SOURCE MATERIAL:
***
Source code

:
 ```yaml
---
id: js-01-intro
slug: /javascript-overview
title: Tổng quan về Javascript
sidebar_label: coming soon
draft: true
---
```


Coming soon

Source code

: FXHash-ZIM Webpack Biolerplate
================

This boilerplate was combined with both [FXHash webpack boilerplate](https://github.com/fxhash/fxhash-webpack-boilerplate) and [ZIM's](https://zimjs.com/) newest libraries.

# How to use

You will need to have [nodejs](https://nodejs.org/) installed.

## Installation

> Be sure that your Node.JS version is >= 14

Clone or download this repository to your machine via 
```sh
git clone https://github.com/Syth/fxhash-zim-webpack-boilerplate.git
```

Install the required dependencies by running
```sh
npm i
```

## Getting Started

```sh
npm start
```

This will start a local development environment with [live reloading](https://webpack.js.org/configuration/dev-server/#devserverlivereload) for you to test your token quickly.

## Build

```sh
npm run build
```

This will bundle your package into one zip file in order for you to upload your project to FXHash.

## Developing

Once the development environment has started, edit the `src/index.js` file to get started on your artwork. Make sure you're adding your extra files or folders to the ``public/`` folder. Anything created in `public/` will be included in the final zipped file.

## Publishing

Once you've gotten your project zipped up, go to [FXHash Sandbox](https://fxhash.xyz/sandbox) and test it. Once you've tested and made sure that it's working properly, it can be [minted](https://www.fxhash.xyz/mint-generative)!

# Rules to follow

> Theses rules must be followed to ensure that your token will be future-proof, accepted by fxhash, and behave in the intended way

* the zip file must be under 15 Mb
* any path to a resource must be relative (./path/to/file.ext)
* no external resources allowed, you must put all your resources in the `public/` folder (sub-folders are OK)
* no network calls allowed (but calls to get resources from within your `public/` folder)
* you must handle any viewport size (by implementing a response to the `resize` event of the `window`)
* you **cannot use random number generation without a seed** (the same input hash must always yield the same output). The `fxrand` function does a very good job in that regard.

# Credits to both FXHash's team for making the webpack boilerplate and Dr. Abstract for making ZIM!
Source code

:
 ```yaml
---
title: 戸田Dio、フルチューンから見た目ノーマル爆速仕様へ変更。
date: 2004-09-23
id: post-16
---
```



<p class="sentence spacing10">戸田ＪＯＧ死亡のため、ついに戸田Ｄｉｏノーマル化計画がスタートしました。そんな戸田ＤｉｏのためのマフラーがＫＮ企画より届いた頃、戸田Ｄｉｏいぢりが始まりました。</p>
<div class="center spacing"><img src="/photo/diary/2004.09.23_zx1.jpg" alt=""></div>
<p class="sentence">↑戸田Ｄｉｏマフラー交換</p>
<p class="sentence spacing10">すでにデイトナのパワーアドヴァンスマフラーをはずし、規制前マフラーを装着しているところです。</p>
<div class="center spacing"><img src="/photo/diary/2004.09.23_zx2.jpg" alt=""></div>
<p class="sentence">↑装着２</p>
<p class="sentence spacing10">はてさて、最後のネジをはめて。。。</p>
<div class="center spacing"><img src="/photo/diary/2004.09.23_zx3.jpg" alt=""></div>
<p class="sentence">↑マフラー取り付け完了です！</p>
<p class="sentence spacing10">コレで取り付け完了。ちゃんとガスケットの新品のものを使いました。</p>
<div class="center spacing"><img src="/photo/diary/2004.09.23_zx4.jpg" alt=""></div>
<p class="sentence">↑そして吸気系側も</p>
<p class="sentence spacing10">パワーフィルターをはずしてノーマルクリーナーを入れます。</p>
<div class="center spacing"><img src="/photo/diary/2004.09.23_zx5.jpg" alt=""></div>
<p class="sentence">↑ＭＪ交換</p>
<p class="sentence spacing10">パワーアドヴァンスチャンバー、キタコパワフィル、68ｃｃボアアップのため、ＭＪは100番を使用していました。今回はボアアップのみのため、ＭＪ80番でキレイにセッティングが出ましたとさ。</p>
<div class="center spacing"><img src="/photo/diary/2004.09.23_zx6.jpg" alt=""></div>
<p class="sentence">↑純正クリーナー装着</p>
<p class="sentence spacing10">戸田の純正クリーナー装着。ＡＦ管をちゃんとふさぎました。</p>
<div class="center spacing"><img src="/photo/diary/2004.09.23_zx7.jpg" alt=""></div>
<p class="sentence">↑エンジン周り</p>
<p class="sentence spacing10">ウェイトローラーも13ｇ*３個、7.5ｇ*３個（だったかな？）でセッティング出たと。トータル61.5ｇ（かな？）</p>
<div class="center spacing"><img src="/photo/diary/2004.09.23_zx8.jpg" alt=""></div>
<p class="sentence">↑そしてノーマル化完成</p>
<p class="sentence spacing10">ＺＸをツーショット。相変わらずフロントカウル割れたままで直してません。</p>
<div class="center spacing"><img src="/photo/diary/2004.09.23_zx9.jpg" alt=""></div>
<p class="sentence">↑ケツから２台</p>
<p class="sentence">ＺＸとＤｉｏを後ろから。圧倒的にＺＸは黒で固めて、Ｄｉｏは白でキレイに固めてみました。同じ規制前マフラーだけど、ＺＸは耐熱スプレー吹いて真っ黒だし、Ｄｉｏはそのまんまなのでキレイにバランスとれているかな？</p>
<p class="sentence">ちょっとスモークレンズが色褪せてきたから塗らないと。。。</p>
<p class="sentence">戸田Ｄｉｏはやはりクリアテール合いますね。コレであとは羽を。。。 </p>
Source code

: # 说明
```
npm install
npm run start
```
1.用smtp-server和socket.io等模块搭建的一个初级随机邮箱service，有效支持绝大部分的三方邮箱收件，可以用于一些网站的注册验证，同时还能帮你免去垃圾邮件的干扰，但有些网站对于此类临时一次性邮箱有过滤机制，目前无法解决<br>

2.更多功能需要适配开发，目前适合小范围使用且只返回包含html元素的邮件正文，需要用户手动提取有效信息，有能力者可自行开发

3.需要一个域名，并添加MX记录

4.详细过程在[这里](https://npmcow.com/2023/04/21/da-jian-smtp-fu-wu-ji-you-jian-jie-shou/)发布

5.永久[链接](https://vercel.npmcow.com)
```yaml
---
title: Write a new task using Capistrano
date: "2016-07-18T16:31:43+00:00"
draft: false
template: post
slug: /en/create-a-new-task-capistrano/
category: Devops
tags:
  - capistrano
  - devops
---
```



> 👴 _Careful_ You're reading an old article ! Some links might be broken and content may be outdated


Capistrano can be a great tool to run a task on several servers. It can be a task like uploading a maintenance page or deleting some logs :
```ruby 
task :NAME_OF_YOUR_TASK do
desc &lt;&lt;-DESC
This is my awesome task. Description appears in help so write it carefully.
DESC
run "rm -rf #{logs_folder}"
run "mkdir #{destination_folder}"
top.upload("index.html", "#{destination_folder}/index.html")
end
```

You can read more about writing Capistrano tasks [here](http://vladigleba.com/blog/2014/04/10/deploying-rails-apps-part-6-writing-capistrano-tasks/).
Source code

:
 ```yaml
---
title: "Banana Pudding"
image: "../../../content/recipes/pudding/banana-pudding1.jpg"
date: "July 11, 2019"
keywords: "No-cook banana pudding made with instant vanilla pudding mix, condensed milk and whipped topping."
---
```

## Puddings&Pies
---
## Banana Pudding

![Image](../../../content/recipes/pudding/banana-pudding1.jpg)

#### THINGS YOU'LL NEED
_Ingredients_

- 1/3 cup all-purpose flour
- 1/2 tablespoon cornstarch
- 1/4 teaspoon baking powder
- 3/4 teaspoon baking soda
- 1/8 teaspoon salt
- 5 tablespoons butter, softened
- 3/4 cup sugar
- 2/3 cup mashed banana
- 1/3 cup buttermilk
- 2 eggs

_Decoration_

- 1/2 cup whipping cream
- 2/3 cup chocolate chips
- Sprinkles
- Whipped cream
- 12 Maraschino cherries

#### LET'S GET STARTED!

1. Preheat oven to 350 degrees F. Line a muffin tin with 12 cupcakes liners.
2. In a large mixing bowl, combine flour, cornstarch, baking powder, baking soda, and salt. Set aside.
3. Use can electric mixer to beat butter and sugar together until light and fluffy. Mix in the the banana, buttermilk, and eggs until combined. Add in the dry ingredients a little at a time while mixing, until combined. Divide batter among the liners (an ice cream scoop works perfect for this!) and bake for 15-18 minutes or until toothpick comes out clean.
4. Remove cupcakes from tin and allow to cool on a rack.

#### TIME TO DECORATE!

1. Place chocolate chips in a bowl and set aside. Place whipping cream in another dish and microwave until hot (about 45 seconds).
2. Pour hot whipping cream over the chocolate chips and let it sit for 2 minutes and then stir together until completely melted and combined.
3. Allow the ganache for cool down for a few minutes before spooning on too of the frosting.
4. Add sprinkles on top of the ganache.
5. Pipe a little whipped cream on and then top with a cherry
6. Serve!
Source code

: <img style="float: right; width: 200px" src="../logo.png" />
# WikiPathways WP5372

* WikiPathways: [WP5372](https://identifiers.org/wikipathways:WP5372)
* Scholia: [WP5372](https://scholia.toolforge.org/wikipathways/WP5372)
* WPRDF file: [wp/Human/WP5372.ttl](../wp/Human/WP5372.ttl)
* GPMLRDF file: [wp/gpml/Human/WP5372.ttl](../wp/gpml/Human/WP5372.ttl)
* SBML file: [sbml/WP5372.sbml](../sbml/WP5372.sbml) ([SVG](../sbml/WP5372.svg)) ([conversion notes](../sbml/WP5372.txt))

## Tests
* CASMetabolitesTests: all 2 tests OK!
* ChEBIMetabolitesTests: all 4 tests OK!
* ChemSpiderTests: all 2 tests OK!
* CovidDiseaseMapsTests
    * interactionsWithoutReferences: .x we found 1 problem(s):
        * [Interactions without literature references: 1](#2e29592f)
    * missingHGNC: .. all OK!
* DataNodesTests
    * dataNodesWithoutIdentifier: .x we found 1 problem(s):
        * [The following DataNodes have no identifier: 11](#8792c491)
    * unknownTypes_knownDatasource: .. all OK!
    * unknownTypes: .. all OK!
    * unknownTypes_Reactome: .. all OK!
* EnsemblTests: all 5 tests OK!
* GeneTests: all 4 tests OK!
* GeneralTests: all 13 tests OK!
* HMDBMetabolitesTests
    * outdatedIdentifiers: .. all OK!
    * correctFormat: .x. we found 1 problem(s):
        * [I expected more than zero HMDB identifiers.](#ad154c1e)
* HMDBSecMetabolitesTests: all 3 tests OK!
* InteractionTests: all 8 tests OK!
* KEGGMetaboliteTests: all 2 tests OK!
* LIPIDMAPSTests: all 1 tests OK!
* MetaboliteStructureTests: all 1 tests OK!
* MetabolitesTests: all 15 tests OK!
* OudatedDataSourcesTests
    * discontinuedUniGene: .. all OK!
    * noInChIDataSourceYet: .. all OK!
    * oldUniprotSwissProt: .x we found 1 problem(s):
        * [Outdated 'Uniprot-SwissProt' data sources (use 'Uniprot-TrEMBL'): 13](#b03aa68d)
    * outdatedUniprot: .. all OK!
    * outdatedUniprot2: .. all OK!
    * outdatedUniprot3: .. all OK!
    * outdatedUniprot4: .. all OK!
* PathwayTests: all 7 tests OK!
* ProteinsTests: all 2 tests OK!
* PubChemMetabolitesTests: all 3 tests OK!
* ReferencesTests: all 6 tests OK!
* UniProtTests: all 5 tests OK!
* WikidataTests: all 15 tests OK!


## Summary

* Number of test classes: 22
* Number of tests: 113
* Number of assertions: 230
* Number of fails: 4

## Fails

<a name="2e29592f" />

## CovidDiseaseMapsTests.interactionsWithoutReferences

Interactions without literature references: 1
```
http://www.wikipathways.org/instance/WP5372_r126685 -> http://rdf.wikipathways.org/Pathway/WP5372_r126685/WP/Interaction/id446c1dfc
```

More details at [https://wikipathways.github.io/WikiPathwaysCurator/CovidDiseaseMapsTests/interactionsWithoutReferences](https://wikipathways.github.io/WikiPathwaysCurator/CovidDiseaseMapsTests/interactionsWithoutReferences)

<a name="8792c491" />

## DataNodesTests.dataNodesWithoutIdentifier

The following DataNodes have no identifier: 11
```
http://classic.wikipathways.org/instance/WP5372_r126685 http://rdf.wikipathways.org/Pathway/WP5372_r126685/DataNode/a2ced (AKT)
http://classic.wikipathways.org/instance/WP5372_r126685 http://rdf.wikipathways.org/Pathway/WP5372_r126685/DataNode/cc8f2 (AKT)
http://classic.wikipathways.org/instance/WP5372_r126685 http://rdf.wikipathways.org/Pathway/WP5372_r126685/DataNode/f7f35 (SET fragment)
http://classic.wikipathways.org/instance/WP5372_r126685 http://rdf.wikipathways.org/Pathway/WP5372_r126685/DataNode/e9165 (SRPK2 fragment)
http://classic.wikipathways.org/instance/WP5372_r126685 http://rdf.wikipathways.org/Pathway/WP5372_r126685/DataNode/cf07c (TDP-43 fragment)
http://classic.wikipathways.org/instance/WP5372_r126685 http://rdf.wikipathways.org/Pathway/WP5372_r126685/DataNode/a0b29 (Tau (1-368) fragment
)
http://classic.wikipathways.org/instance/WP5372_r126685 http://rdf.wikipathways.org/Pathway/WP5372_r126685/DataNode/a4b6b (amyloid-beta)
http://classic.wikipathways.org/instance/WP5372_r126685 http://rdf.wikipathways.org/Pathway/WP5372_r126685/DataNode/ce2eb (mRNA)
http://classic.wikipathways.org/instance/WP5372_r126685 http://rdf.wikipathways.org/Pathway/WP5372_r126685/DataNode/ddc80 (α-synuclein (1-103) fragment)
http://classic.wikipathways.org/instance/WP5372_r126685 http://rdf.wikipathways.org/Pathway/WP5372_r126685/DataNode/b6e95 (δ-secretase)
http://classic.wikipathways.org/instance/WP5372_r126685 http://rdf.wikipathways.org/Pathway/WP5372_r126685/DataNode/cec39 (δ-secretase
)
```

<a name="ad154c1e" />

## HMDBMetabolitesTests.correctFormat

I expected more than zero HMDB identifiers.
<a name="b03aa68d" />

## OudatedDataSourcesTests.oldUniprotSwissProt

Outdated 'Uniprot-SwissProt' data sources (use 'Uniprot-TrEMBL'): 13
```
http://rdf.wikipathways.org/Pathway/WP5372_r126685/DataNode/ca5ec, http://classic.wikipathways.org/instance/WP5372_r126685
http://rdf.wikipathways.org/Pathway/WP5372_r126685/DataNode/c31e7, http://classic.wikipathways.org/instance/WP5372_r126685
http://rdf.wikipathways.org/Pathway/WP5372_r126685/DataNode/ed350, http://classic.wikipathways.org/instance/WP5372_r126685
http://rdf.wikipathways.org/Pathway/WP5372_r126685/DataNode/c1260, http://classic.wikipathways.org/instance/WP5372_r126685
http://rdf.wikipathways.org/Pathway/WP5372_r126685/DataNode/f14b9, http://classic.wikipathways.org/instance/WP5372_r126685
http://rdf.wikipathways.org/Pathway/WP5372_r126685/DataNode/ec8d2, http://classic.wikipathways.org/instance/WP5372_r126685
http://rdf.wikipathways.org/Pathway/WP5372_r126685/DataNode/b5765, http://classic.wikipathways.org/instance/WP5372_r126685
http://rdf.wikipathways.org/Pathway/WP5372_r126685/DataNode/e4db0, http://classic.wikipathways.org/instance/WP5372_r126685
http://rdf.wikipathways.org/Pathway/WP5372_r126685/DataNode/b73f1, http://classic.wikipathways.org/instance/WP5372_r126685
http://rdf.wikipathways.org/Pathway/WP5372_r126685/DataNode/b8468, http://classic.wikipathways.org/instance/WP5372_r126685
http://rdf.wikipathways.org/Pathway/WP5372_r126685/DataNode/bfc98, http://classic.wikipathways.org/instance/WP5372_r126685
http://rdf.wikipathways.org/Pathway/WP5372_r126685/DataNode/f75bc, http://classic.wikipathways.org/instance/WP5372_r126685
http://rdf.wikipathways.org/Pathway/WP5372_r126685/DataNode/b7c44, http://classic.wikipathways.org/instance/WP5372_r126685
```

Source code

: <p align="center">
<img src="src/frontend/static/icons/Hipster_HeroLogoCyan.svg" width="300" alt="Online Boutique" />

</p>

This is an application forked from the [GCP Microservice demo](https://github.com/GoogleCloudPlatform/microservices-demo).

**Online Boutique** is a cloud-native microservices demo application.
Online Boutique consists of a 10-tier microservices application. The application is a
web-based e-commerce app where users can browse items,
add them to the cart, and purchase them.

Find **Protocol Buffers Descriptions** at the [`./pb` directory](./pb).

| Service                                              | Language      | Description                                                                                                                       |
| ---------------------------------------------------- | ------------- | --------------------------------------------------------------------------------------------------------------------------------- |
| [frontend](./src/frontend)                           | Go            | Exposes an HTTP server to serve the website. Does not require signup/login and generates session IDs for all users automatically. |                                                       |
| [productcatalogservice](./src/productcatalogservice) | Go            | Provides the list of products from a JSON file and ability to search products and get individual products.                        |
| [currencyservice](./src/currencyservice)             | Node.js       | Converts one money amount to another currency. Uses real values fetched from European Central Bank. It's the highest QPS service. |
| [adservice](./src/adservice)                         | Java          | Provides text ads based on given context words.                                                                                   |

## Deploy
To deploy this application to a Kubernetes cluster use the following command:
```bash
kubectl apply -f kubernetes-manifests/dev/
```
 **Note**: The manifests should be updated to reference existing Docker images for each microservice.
***
In the records above, find each line holding "Provides" and copy it.

TASK SOLUTION:
| [productcatalogservice](./src/productcatalogservice) | Go            | Provides the list of products from a JSON file and ability to search products and get individual products.                        |
| [adservice](./src/adservice)                         | Java          | Provides text ads based on given context words.                                                                                   |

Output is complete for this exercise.